Wednesday, August 18, 2010

100 Word Challenge: From Failed to Different

He travels light zipping from city to city across the sky, while the weight of baggage grounds her in the undulating fields of her childhood. Like a sprite, her world revolves around circular patterns of a soft landscape dancing to the gentle rhythms of changing seasons. He navigates the hard edges and tall giants of cityscapes making the deal with the confidence of a warrior. Her view leans toward a film noir of black and white where he sees possibility saturated in bright hues.
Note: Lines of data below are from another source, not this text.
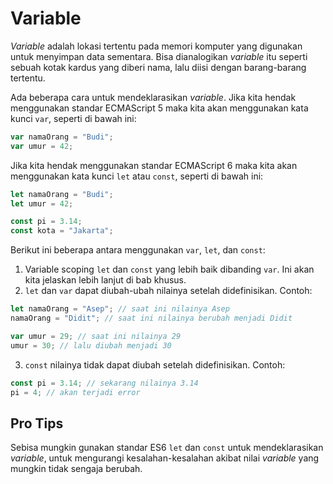 # Variable

_Variable_ adalah lokasi tertentu pada memori komputer yang digunakan untuk menyimpan data sementara. Bisa dianalogikan _variable_ itu seperti sebuah kotak kardus yang diberi nama, lalu diisi dengan barang-barang tertentu.

Ada beberapa cara untuk mendeklarasikan _variable_. Jika kita hendak menggunakan standar ECMAScript 5 maka kita akan menggunakan kata kunci `var`, seperti di bawah ini:

```javascript
var namaOrang = "Budi";
var umur = 42;
```

Jika kita hendak menggunakan standar ECMAScript 6 maka kita akan menggunakan kata kunci `let` atau `const`, seperti di bawah ini: 

```javascript
let namaOrang = "Budi";
let umur = 42;

const pi = 3.14;
const kota = "Jakarta";
```

Berikut ini beberapa  antara menggunakan `var`, `let`, dan `const`:
1. Variable scoping `let` dan `const` yang lebih baik dibanding `var`. Ini akan kita jelaskan lebih lanjut di bab khusus.
2. `let` dan `var` dapat diubah-ubah nilainya setelah didefinisikan. Contoh:
```javascript
let namaOrang = "Asep"; // saat ini nilainya Asep
namaOrang = "Didit"; // saat ini nilainya berubah menjadi Didit

var umur = 29; // saat ini nilainya 29
umur = 30; // lalu diubah menjadi 30
```
3. `const` nilainya tidak dapat diubah setelah didefinisikan. Contoh:
```javascript
const pi = 3.14; // sekarang nilainya 3.14
pi = 4; // akan terjadi error
```

## Pro Tips

Sebisa mungkin gunakan standar ES6 `let` dan `const` untuk mendeklarasikan _variable_, untuk mengurangi kesalahan-kesalahan akibat nilai _variable_ yang mungkin tidak sengaja berubah.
Born from failed marriages, together they reach across miles of differences, failure no longer an option.

The 100 Word Challenge is brought to you by Velvet Verbosity, who is back after a hiatus.  The prompt this week is failed.  You can read more brilliantly penned 100 words by clicking HERE!

Monday, August 16, 2010

Meet Sara

Isn't she beautiful?

Caroline, a photographer and blogger, is in the midst of a beautiful project she calls 31 Faces in 31 Days and I've been finding inspiration through the faces of strangers that she's captured. When Caroline of Constantly Evolving penned a blog post at  Inspiration Studio  inviting others to join her I decided to step out of my camera comfort zone of flowers, still lifes, and nature and give it a whirl. . The mission is to approach someone I don't know and ask if I can take a photo.  This is what Caroline has been doing for the past 16 days resulting in a stunning tapestry of stories with the common thread that each face is a stranger to her.   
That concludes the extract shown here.